According to the Washington Post report, the Trump administration wants to extend the public-private partnership one step further to encourage “the emergence of an environment in [low-Earth orbit] where NASA is one of many customers of a non-governmental human space flight managed and operated enterprise, while providing a smooth and uninterrupted transition.”
The United States has spent nearly US$100 billion to build and operate the station orbiting around the earth at more than 17,000 miles per hour. The station is studying whether the life of the station could be extended to 2028 or beyond, according to the Post.
In Trump’s budget proposals released on Monday, the administration is seeking US$150 million in fiscal year 2019, with more in additional years “to enable the development and maturation of commercial entities and capabilities which will ensure that commercial successors to the ISS — potentially including elements of the ISS — are operational when they are needed.”
Involved with the station since 1995, Boeing operates the station for NASA for an annual cost of around US$3 billion to $4 billion.

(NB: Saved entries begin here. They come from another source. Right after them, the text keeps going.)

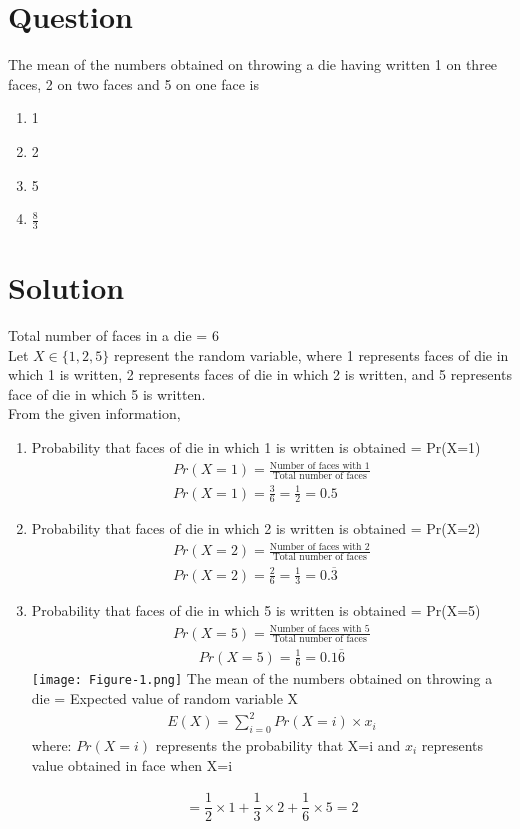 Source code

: \documentclass[journal,12pt,twocolumn]{IEEEtran}
\begin{document}
\section*{Question}
The mean of the numbers obtained on throwing
a die having written 1 on three faces, 2 on
two faces and 5 on one face is
\begin{enumerate}[label=\Alph*)]
    \item 1
    \item 2
    \item 5
    \item $\frac{8}{3}$
\end{enumerate}
\section*{Solution}
Total number of faces in a die = 6
\\Let $X \in \{1,2,5\}$ represent the random variable, where 1 represents faces of die in which 1 is written, 2 represents faces of die in which 2 is written, and 5 represents face of die in which 5 is written. \\From the given information, 
\begin{enumerate}
    
\item Probability that faces of die in which 1 is written is obtained = Pr(X=1)
\begin{align}
    Pr(X=1) = \frac{\mbox{Number of faces with 1}}{\mbox{Total number of faces}}\\
    Pr(X=1) = \frac{3}{6} = \frac{1}{2} = 0.5
\end{align}
\item Probability that faces of die in which 2 is written is obtained = Pr(X=2)
\begin{align}
    Pr(X=2) = \frac{\mbox{Number of faces with 2}}{\mbox{Total number of faces}}\\
    Pr(X=2) = \frac{2}{6} = \frac{1}{3} = 0.\overline{3}
\end{align}
\item Probability that faces of die in which 5 is written is obtained = Pr(X=5)
\begin{align}
    Pr(X=5) = \frac{\mbox{Number of faces with 5}}{\mbox{Total number of faces}}
\end{align}
\begin{align}
    Pr(X=5) = \frac{1}{6} = 0.1\overline{6}
\end{align}
\texttt{[image: Figure-1.png]}
The mean of the numbers obtained on throwing
a die = Expected value of random variable X
\begin{align}
E(X) = \sum_{i = 0}^{2} Pr(X=i) \times x_{i}
\end{align}
where: $Pr(X=i)$ represents the probability that X=i and $x_{i}$ represents value obtained in face when X=i

\begin{align}
= \dfrac{1}{2} \times 1 + \dfrac{1}{3} \times 2 + \dfrac{1}{6} \times 5 = 2
\end{align}
\bigskip
{}
\end{enumerate}
\end{document}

In a statement to the Washington Post, Mark Mulqueen, Boeing’s space station program manager, said “handing over a rare national asset to commercial enterprises before the private sector is ready to support it could have disastrous consequences for American leadership in space and for the chances of building space-focused private enterprises.”
This article appeared in the Hong Kong Economic Journal on Feb 13
Translation by Ben Ng with additional reporting
[Chinese version 中文版]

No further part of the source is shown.